** Prompt **
Please show each line of the listing where "records" is present.

(Input material Opens)

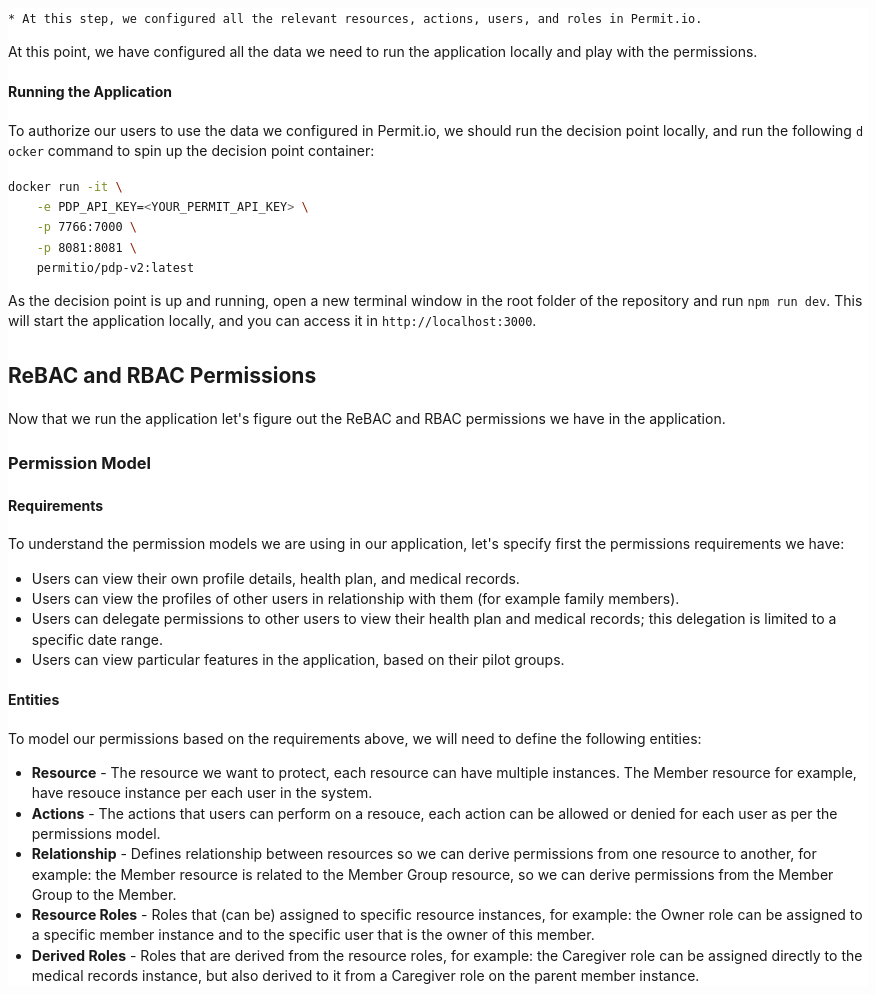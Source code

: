     * At this step, we configured all the relevant resources, actions, users, and roles in Permit.io.

At this point, we have configured all the data we need to run the application locally and play with the permissions.

#### Running the Application
To authorize our users to use the data we configured in Permit.io, we should run the decision point locally, and run the following `docker` command to spin up the decision point container:
```bash
docker run -it \
    -e PDP_API_KEY=<YOUR_PERMIT_API_KEY> \
    -p 7766:7000 \
    -p 8081:8081 \
    permitio/pdp-v2:latest
```

As the decision point is up and running, open a new terminal window in the root folder of the repository and run `npm run dev`. 
This will start the application locally, and you can access it in `http://localhost:3000`.

## ReBAC and RBAC Permissions
Now that we run the application let's figure out the ReBAC and RBAC permissions we have in the application.
### Permission Model
#### Requirements
To understand the permission models we are using in our application, let's specify first the permissions requirements we have:
* Users can view their own profile details, health plan, and medical records.
* Users can view the profiles of other users in relationship with them (for example family members).
* Users can delegate permissions to other users to view their health plan and medical records; this delegation is limited to a specific date range.
* Users can view particular features in the application, based on their pilot groups.

#### Entities
To model our permissions based on the requirements above, we will need to define the following entities:

* **Resource** - The resource we want to protect, each resource can have multiple instances. The Member resource for example, have resouce instance per each user in the system.
* **Actions** - The actions that users can perform on a resouce, each action can be allowed or denied for each user as per the permissions model.
* **Relationship** - Defines relationship between resources so we can derive permissions from one resource to another, for example: the Member resource is related to the Member Group resource, so we can derive permissions from the Member Group to the Member.
* **Resource Roles** - Roles that (can be) assigned to specific resource instances, for example: the Owner role can be assigned to a specific member instance and to the specific user that is the owner of this member.
* **Derived Roles** - Roles that are derived from the resource roles, for example: the Caregiver role can be assigned directly to the medical records instance, but also derived to it from a Caregiver role on the parent member instance.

(Input material Closes)

** Response to this exercise **
* Users can view their own profile details, health plan, and medical records.
* Users can delegate permissions to other users to view their health plan and medical records; this delegation is limited to a specific date range.
* **Derived Roles** - Roles that are derived from the resource roles, for example: the Caregiver role can be assigned directly to the medical records instance, but also derived to it from a Caregiver role on the parent member instance.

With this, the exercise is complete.